┌─ Available records

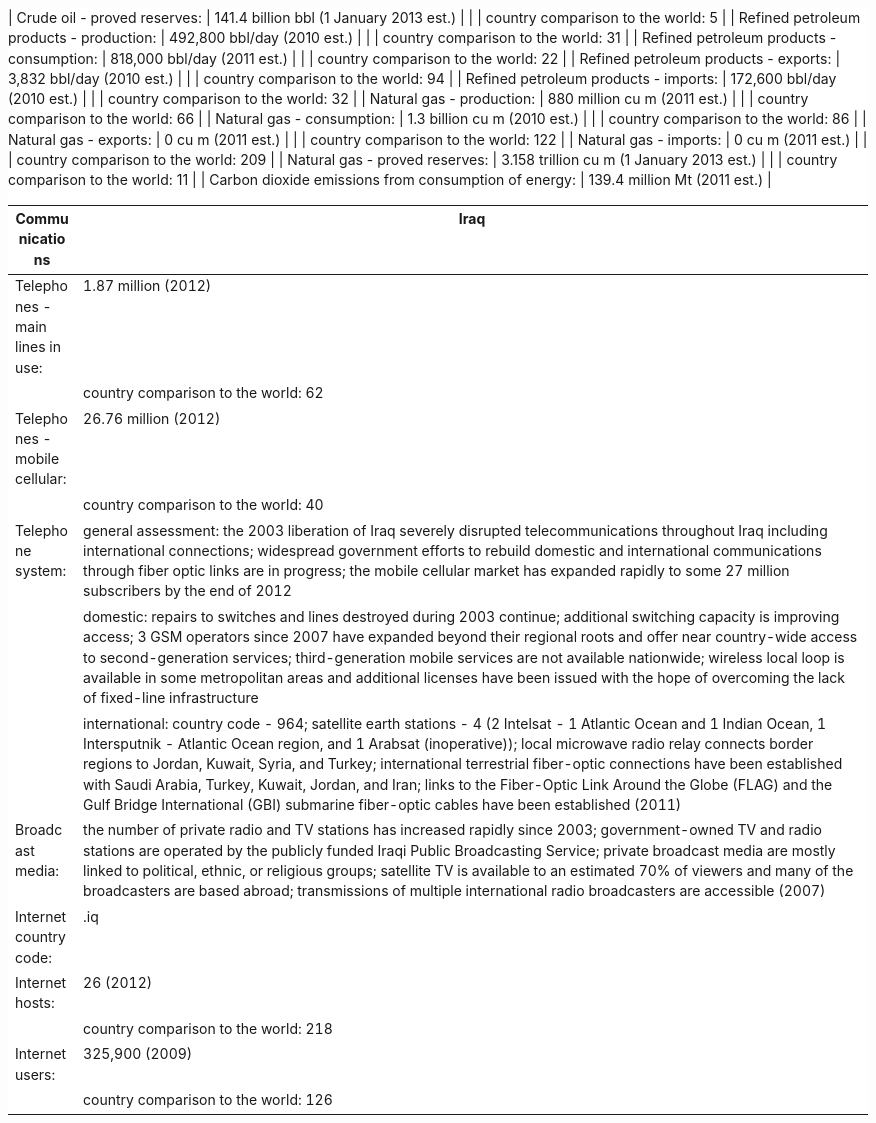 | Crude oil - proved reserves: | 141.4 billion bbl (1 January 2013 est.) |
| | country comparison to the world:   5 |
| Refined petroleum products - production: | 492,800 bbl/day (2010 est.) |
| | country comparison to the world:   31 |
| Refined petroleum products - consumption: | 818,000 bbl/day (2011 est.) |
| | country comparison to the world:   22 |
| Refined petroleum products - exports: | 3,832 bbl/day (2010 est.) |
| | country comparison to the world:   94 |
| Refined petroleum products - imports: | 172,600 bbl/day (2010 est.) |
| | country comparison to the world:   32 |
| Natural gas - production: | 880 million cu m (2011 est.) |
| | country comparison to the world:   66 |
| Natural gas - consumption: | 1.3 billion cu m (2010 est.) |
| | country comparison to the world:   86 |
| Natural gas - exports: | 0 cu m (2011 est.) |
| | country comparison to the world:   122 |
| Natural gas - imports: | 0 cu m (2011 est.) |
| | country comparison to the world:   209 |
| Natural gas - proved reserves: | 3.158 trillion cu m (1 January 2013 est.) |
| | country comparison to the world:   11 |
| Carbon dioxide emissions from consumption of energy: | 139.4 million Mt (2011 est.) |

| Communications | Iraq |
| --- | --- |
| Telephones - main lines in use: | 1.87 million (2012) |
| | country comparison to the world:  62 |
| Telephones - mobile cellular: | 26.76 million (2012) |
| | country comparison to the world:   40 |
| Telephone system: | general assessment: the 2003 liberation of Iraq severely disrupted telecommunications throughout Iraq including international connections; widespread government efforts to rebuild domestic and international communications through fiber optic links are in progress; the mobile cellular market has expanded rapidly to some 27 million subscribers by the end of 2012 |
| | domestic: repairs to switches and lines destroyed during 2003 continue; additional switching capacity is improving access; 3 GSM operators since 2007 have expanded beyond their regional roots and offer near country-wide access to second-generation services; third-generation mobile services are not available nationwide; wireless local loop is available in some metropolitan areas and additional licenses have been issued with the hope of overcoming the lack of fixed-line infrastructure |
| | international: country code - 964; satellite earth stations - 4 (2 Intelsat - 1 Atlantic Ocean and 1 Indian Ocean, 1 Intersputnik - Atlantic Ocean region, and 1 Arabsat (inoperative)); local microwave radio relay connects border regions to Jordan, Kuwait, Syria, and Turkey; international terrestrial fiber-optic connections have been established with Saudi Arabia, Turkey, Kuwait, Jordan, and Iran; links to the Fiber-Optic Link Around the Globe (FLAG) and the Gulf Bridge International (GBI) submarine fiber-optic cables have been established (2011) |
| Broadcast media: | the number of private radio and TV stations has increased rapidly since 2003; government-owned TV and radio stations are operated by the publicly funded Iraqi Public Broadcasting Service; private broadcast media are mostly linked to political, ethnic, or religious groups; satellite TV is available to an estimated 70% of viewers and many of the broadcasters are based abroad; transmissions of multiple international radio broadcasters are accessible (2007) |
| Internet country code: | .iq |
| Internet hosts: | 26 (2012) |
| | country comparison to the world:   218 |
| Internet users: | 325,900 (2009) |
| | country comparison to the world:   126 |

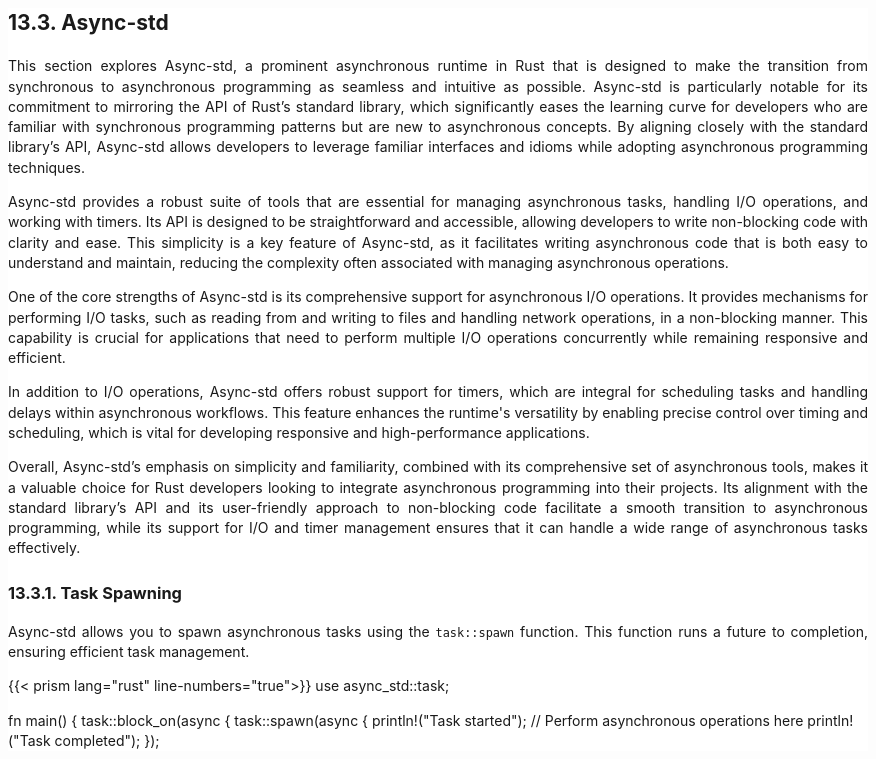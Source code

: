 ## 13.3. Async-std
<p style="text-align: justify;">
This section explores Async-std, a prominent asynchronous runtime in Rust that is designed to make the transition from synchronous to asynchronous programming as seamless and intuitive as possible. Async-std is particularly notable for its commitment to mirroring the API of Rust’s standard library, which significantly eases the learning curve for developers who are familiar with synchronous programming patterns but are new to asynchronous concepts. By aligning closely with the standard library’s API, Async-std allows developers to leverage familiar interfaces and idioms while adopting asynchronous programming techniques.
</p>

<p style="text-align: justify;">
Async-std provides a robust suite of tools that are essential for managing asynchronous tasks, handling I/O operations, and working with timers. Its API is designed to be straightforward and accessible, allowing developers to write non-blocking code with clarity and ease. This simplicity is a key feature of Async-std, as it facilitates writing asynchronous code that is both easy to understand and maintain, reducing the complexity often associated with managing asynchronous operations.
</p>

<p style="text-align: justify;">
One of the core strengths of Async-std is its comprehensive support for asynchronous I/O operations. It provides mechanisms for performing I/O tasks, such as reading from and writing to files and handling network operations, in a non-blocking manner. This capability is crucial for applications that need to perform multiple I/O operations concurrently while remaining responsive and efficient.
</p>

<p style="text-align: justify;">
In addition to I/O operations, Async-std offers robust support for timers, which are integral for scheduling tasks and handling delays within asynchronous workflows. This feature enhances the runtime's versatility by enabling precise control over timing and scheduling, which is vital for developing responsive and high-performance applications.
</p>

<p style="text-align: justify;">
Overall, Async-std’s emphasis on simplicity and familiarity, combined with its comprehensive set of asynchronous tools, makes it a valuable choice for Rust developers looking to integrate asynchronous programming into their projects. Its alignment with the standard library’s API and its user-friendly approach to non-blocking code facilitate a smooth transition to asynchronous programming, while its support for I/O and timer management ensures that it can handle a wide range of asynchronous tasks effectively.
</p>

### 13.3.1. Task Spawning
<p style="text-align: justify;">
Async-std allows you to spawn asynchronous tasks using the <code>task::spawn</code> function. This function runs a future to completion, ensuring efficient task management.
</p>

{{< prism lang="rust" line-numbers="true">}}
use async_std::task;

fn main() {
    task::block_on(async {
        task::spawn(async {
            println!("Task started");
            // Perform asynchronous operations here
            println!("Task completed");
        });

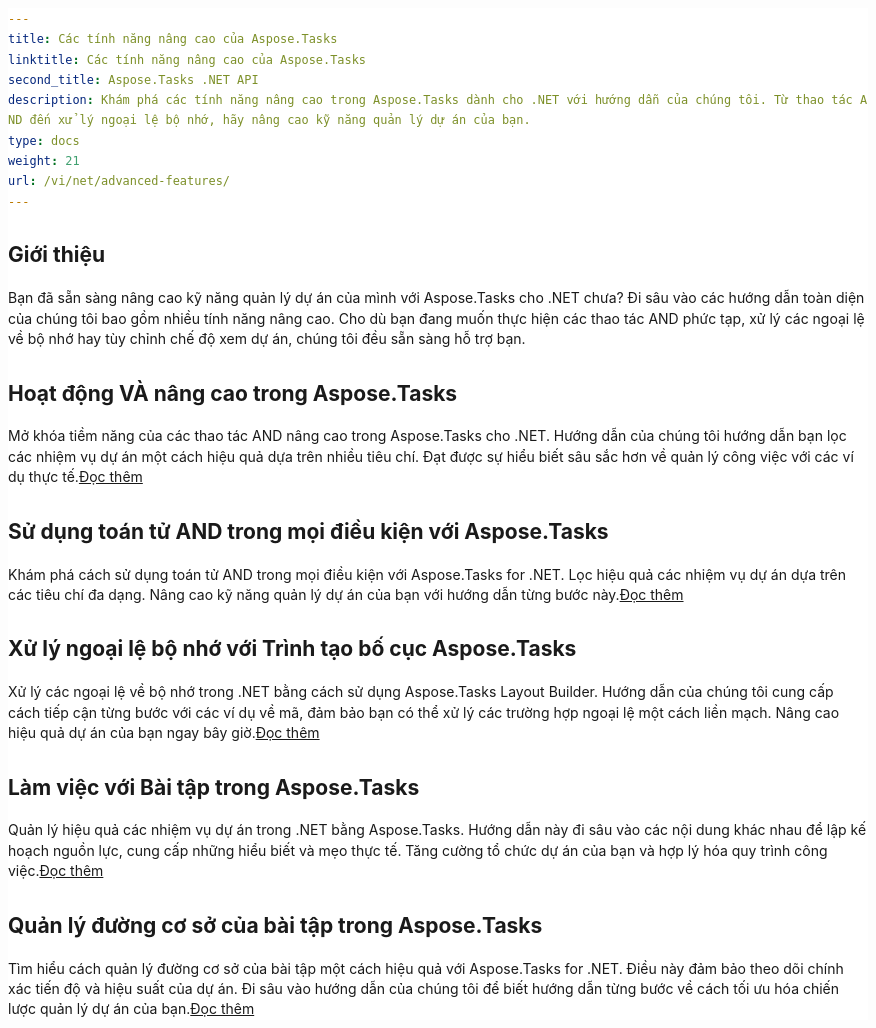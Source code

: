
```yaml
---
title: Các tính năng nâng cao của Aspose.Tasks
linktitle: Các tính năng nâng cao của Aspose.Tasks
second_title: Aspose.Tasks .NET API
description: Khám phá các tính năng nâng cao trong Aspose.Tasks dành cho .NET với hướng dẫn của chúng tôi. Từ thao tác AND đến xử lý ngoại lệ bộ nhớ, hãy nâng cao kỹ năng quản lý dự án của bạn.
type: docs
weight: 21
url: /vi/net/advanced-features/
---
```


## Giới thiệu

Bạn đã sẵn sàng nâng cao kỹ năng quản lý dự án của mình với Aspose.Tasks cho .NET chưa? Đi sâu vào các hướng dẫn toàn diện của chúng tôi bao gồm nhiều tính năng nâng cao. Cho dù bạn đang muốn thực hiện các thao tác AND phức tạp, xử lý các ngoại lệ về bộ nhớ hay tùy chỉnh chế độ xem dự án, chúng tôi đều sẵn sàng hỗ trợ bạn.

## Hoạt động VÀ nâng cao trong Aspose.Tasks

 Mở khóa tiềm năng của các thao tác AND nâng cao trong Aspose.Tasks cho .NET. Hướng dẫn của chúng tôi hướng dẫn bạn lọc các nhiệm vụ dự án một cách hiệu quả dựa trên nhiều tiêu chí. Đạt được sự hiểu biết sâu sắc hơn về quản lý công việc với các ví dụ thực tế.[Đọc thêm](./advanced-and-operation/)

## Sử dụng toán tử AND trong mọi điều kiện với Aspose.Tasks

Khám phá cách sử dụng toán tử AND trong mọi điều kiện với Aspose.Tasks for .NET. Lọc hiệu quả các nhiệm vụ dự án dựa trên các tiêu chí đa dạng. Nâng cao kỹ năng quản lý dự án của bạn với hướng dẫn từng bước này.[Đọc thêm](./and-operator-all-conditions/)

## Xử lý ngoại lệ bộ nhớ với Trình tạo bố cục Aspose.Tasks

 Xử lý các ngoại lệ về bộ nhớ trong .NET bằng cách sử dụng Aspose.Tasks Layout Builder. Hướng dẫn của chúng tôi cung cấp cách tiếp cận từng bước với các ví dụ về mã, đảm bảo bạn có thể xử lý các trường hợp ngoại lệ một cách liền mạch. Nâng cao hiệu quả dự án của bạn ngay bây giờ.[Đọc thêm](./layout-builder-out-of-memory/)
## Làm việc với Bài tập trong Aspose.Tasks

 Quản lý hiệu quả các nhiệm vụ dự án trong .NET bằng Aspose.Tasks. Hướng dẫn này đi sâu vào các nội dung khác nhau để lập kế hoạch nguồn lực, cung cấp những hiểu biết và mẹo thực tế. Tăng cường tổ chức dự án của bạn và hợp lý hóa quy trình công việc.[Đọc thêm](./working-with-assignment/)

## Quản lý đường cơ sở của bài tập trong Aspose.Tasks

Tìm hiểu cách quản lý đường cơ sở của bài tập một cách hiệu quả với Aspose.Tasks for .NET. Điều này đảm bảo theo dõi chính xác tiến độ và hiệu suất của dự án. Đi sâu vào hướng dẫn của chúng tôi để biết hướng dẫn từng bước về cách tối ưu hóa chiến lược quản lý dự án của bạn.[Đọc thêm](./assignment-baseline/)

└─

Task item -
All lines from the beginning of the material through the line that holds "3,832 bbl/day (2010 est.) |", both included, should be returned exactly; please omit any pictures and add no other lines.

Result of this exercise -
 | Crude oil - proved reserves: | 141.4 billion bbl (1 January 2013 est.) |
| | country comparison to the world:   5 |
| Refined petroleum products - production: | 492,800 bbl/day (2010 est.) |
| | country comparison to the world:   31 |
| Refined petroleum products - consumption: | 818,000 bbl/day (2011 est.) |
| | country comparison to the world:   22 |
| Refined petroleum products - exports: | 3,832 bbl/day (2010 est.) |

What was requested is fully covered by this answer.